Table 3 Results of cross-validation on the CT and X−ray datasets

6 Conclusion

In this paper, a novel deep transfer learning model is developed for COVID− 19 disease detection based on convolutional neural network and the pre−trained ResNet50 model. Inserting more three layers to the ResNet50 allows extracting more robust features. An improvement in the accuracy has been gained by adding the three proposed layers to the ResNet50 model. An accuracy of 97.7% is obtained by applying the proposed scheme on the CT dataset, and an accuracy of 97.1% is scored by applying it on the X−ray dataset. Experimental results proved the success of our model as a tool can be utilized to diagnose and discriminate Covid− 19 from Non−Covid− 19 patients.
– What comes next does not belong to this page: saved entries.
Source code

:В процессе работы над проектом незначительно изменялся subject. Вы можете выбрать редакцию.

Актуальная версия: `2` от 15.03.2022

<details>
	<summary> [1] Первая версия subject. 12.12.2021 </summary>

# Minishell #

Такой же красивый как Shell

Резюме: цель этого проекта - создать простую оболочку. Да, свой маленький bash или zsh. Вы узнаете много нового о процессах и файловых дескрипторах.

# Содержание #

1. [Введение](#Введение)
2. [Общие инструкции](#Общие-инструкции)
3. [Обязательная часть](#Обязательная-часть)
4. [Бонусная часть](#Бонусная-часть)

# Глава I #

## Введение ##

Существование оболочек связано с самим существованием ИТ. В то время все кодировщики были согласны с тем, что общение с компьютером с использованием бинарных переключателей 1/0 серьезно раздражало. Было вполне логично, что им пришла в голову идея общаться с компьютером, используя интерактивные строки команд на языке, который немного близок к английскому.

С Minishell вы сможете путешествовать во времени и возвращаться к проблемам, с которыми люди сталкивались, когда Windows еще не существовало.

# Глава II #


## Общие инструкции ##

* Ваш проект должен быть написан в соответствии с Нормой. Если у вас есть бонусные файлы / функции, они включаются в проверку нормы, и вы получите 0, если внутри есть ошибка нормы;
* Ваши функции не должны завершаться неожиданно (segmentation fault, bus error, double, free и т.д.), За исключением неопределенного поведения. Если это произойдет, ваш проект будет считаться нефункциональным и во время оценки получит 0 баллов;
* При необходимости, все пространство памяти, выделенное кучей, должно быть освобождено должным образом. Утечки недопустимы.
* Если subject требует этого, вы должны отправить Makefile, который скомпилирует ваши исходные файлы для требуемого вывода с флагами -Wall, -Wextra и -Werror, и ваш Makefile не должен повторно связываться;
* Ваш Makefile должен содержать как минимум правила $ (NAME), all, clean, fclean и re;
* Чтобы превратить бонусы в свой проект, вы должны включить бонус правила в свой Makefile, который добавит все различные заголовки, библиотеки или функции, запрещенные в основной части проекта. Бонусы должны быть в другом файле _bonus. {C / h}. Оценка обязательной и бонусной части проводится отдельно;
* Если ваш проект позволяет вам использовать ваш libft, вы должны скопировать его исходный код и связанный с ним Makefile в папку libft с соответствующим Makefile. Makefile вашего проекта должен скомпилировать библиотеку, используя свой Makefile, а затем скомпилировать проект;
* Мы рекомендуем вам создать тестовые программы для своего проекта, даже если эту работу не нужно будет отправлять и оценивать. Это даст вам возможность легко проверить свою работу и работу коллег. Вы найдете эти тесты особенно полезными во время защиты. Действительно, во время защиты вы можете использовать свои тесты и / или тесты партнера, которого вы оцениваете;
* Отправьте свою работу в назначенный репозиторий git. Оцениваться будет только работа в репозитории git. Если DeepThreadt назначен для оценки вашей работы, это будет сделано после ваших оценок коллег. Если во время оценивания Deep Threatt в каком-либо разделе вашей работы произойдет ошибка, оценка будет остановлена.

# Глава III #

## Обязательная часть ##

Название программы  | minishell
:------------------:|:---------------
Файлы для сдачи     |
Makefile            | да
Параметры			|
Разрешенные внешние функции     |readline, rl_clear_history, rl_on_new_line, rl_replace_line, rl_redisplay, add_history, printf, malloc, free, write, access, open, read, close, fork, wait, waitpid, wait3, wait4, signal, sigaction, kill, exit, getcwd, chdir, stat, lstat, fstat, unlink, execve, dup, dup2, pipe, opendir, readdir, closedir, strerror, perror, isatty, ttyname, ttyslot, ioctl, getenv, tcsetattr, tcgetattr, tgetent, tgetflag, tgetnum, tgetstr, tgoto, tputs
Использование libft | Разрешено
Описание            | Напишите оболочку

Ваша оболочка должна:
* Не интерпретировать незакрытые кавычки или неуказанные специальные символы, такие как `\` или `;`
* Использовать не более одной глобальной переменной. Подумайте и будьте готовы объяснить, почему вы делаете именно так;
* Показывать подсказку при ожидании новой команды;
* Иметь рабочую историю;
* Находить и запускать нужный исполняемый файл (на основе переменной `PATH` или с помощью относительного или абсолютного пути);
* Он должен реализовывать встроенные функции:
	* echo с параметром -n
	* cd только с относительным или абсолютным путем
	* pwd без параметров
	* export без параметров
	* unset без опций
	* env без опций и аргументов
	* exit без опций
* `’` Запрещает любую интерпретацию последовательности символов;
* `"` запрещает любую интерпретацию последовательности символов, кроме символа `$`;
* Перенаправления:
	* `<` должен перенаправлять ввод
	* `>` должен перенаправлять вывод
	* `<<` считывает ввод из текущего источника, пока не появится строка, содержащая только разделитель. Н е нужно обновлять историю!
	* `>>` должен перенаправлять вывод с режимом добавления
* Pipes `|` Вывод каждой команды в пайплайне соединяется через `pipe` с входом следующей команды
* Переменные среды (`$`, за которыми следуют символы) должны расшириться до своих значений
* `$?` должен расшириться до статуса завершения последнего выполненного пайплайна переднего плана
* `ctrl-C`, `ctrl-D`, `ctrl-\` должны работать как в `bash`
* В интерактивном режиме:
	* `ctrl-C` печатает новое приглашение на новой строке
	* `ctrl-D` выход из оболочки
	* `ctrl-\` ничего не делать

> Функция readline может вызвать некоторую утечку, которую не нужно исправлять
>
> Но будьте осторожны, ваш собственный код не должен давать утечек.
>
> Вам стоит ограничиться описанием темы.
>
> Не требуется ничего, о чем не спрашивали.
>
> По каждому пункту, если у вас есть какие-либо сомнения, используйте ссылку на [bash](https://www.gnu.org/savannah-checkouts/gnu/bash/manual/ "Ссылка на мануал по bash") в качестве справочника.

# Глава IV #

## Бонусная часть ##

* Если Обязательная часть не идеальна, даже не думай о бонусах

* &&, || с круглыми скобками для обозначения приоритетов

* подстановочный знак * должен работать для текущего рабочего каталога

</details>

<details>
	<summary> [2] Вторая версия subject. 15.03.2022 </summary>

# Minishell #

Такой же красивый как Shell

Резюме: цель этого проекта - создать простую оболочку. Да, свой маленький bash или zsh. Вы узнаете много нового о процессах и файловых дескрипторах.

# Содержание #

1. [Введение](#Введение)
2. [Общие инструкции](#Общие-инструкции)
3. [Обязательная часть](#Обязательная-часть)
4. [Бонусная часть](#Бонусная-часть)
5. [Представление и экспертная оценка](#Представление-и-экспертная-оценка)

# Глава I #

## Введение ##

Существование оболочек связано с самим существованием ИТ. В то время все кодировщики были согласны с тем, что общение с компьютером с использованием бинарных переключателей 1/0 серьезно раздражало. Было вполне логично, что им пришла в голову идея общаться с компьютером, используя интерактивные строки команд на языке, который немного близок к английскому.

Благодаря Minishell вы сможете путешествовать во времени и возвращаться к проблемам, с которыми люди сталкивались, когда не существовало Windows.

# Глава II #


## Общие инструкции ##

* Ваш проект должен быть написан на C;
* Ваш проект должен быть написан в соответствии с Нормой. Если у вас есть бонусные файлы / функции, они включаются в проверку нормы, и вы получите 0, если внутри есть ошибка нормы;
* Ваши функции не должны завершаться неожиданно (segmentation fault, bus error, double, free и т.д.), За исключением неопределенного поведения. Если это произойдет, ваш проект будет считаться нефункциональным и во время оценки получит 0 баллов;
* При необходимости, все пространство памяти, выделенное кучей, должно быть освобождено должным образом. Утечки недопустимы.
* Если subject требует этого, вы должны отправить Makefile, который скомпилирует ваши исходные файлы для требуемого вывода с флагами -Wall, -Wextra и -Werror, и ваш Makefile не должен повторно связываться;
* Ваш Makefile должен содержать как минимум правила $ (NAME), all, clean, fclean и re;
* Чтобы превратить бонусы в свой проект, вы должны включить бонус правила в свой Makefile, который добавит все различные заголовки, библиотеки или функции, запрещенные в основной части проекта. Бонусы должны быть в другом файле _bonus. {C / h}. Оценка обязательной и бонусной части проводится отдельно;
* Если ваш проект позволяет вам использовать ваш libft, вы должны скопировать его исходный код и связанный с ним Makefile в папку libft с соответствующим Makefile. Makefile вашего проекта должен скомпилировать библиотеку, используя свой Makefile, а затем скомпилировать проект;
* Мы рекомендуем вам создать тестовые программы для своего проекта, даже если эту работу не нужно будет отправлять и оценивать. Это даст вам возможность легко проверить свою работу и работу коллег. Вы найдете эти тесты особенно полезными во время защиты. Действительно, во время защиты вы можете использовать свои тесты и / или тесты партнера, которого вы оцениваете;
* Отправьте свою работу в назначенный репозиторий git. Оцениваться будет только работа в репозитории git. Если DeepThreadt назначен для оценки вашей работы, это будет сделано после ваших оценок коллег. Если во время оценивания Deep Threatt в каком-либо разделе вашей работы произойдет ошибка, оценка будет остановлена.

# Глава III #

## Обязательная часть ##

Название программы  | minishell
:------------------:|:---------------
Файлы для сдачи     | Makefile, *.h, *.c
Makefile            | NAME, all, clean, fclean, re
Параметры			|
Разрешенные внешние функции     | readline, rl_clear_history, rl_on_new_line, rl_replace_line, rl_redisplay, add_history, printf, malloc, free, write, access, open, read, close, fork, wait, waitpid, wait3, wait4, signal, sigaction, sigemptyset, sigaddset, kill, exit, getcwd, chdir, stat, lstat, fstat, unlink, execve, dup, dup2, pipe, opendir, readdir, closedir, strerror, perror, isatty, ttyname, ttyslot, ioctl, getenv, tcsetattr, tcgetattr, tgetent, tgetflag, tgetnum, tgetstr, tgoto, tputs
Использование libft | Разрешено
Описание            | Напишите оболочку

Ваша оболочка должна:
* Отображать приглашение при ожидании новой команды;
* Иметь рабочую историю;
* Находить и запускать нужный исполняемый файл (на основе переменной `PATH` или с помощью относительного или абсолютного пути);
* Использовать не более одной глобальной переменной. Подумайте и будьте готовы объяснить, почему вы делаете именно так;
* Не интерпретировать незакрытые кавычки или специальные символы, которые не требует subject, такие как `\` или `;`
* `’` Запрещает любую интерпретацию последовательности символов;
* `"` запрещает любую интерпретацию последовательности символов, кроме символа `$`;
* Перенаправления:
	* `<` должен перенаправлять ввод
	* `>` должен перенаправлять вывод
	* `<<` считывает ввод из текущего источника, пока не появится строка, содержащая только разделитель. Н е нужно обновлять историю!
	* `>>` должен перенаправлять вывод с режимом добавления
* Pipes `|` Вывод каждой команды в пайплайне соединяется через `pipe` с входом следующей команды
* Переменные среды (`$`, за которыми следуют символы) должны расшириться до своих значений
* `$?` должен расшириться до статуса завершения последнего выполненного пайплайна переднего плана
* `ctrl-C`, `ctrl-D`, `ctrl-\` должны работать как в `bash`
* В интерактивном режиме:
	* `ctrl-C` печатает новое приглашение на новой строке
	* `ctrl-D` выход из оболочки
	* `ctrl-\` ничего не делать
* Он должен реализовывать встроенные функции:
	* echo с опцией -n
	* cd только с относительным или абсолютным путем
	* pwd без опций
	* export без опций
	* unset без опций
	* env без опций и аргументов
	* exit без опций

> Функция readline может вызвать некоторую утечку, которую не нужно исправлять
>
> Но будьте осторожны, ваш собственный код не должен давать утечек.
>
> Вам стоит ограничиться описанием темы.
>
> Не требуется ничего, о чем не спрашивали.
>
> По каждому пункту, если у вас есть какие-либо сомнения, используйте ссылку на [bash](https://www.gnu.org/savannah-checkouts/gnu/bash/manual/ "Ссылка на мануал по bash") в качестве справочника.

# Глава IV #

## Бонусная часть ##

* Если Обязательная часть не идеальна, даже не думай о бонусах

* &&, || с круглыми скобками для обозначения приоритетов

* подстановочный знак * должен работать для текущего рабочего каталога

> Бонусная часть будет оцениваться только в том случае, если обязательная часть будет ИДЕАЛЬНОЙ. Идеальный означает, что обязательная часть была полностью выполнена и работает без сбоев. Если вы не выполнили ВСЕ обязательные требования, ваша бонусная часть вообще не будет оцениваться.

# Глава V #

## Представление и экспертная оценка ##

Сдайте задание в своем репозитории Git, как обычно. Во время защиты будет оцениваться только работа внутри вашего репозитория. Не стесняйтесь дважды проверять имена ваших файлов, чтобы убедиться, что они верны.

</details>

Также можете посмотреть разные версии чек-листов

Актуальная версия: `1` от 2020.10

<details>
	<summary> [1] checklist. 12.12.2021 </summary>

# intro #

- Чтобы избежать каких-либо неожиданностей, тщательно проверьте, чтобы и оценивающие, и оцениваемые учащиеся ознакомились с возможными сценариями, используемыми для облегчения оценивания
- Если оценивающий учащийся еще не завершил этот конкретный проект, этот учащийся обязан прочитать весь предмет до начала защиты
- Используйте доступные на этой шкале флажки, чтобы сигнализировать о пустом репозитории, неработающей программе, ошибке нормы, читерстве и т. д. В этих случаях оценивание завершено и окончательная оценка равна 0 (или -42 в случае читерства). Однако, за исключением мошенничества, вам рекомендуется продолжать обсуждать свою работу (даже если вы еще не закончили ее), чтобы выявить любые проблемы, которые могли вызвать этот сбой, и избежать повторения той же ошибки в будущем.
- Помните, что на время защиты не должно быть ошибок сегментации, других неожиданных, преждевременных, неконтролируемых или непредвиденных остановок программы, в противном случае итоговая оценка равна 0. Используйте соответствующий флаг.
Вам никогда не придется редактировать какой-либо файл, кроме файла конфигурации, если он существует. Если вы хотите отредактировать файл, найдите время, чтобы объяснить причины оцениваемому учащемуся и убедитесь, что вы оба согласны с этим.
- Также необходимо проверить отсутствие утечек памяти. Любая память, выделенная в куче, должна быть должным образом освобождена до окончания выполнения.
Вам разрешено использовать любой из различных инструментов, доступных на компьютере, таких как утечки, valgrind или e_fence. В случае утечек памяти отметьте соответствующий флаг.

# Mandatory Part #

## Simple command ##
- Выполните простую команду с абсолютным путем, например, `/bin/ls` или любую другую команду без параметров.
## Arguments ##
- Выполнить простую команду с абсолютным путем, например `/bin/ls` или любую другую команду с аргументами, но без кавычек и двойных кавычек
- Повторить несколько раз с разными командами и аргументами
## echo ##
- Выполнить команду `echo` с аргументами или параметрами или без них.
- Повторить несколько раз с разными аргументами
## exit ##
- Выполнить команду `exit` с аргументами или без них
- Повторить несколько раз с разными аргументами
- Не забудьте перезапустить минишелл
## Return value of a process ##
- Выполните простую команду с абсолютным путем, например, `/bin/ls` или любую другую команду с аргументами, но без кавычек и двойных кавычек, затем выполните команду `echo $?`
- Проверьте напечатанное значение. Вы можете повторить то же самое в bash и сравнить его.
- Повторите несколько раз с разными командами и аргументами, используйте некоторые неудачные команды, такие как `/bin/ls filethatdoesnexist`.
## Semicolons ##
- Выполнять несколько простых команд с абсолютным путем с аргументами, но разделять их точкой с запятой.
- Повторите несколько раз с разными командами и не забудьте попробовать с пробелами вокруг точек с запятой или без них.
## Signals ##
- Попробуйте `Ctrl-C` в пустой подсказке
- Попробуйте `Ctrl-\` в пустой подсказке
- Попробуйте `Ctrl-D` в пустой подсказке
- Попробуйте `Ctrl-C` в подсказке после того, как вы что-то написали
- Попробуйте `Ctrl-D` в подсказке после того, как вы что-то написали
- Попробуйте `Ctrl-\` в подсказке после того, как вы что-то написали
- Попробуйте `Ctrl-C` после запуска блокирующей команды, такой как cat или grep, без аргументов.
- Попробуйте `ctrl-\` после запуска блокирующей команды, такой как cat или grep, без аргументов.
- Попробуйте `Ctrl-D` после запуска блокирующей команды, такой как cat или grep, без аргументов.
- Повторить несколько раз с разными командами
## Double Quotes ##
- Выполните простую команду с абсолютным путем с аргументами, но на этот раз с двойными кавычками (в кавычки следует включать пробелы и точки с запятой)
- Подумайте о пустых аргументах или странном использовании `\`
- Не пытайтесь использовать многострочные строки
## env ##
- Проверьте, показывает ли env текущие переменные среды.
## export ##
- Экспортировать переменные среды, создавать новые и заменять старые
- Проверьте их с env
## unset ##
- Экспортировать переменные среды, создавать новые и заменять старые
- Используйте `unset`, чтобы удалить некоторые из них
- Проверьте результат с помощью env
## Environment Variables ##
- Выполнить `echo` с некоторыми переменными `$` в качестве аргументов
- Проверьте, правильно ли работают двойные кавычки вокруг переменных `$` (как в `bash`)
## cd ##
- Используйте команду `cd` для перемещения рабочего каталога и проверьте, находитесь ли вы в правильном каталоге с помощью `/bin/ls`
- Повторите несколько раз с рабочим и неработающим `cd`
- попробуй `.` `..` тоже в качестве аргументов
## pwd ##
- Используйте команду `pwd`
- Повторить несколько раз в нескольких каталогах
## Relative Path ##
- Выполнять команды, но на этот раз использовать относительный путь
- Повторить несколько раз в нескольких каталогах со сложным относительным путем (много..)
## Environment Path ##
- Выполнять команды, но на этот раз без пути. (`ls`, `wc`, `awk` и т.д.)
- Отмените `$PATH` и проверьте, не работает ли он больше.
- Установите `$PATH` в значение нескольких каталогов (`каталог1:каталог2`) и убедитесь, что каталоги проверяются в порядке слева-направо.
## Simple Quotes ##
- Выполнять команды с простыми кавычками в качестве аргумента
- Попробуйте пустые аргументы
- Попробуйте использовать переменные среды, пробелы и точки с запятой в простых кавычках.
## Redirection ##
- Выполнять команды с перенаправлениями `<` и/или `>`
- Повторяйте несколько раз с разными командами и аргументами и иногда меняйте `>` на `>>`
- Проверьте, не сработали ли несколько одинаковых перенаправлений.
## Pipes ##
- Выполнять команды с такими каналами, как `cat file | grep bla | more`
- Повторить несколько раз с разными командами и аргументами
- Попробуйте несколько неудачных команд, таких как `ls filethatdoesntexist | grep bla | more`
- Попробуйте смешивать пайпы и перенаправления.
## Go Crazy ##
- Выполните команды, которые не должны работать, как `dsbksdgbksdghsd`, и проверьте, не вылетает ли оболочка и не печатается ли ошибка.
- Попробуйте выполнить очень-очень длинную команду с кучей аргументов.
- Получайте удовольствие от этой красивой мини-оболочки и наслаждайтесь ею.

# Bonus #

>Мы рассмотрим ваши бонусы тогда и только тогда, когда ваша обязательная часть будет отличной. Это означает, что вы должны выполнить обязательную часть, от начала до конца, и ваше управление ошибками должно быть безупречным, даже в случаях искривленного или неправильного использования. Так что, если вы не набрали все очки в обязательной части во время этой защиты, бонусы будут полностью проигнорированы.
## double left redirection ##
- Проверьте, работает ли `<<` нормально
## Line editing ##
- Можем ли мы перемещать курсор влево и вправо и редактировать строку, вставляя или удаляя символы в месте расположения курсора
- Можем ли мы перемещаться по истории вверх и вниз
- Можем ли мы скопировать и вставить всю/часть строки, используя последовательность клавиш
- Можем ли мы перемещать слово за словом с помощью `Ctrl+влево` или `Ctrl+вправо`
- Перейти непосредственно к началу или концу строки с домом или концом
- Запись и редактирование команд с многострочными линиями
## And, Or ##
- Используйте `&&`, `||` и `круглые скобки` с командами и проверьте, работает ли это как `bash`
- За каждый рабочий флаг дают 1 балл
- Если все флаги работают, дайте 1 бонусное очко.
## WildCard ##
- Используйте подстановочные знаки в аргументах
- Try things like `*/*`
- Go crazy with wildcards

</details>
Comparative analyses revealed that the suggested scheme performs significantly efficient as compared to other well-known deep transfer learning models such as, ResNet50, ReseNet101, GoogleNet, AlexNet, DenseNet201, VGG16, VGG19, InceptionV3, and (ResNet50+ SVM) models. Moreover, the proposed algorithm accuracy outperforms VGG19 model by 10.4% and 8.5% in CT and X-ray datasets, respectively. As CT scans facility is available in most of the medical institutions; thus, the proposed model can improve the COVID− 19 testing process. Therefore, the proposed model can act as an alternative to various COVID− 19 testing kits.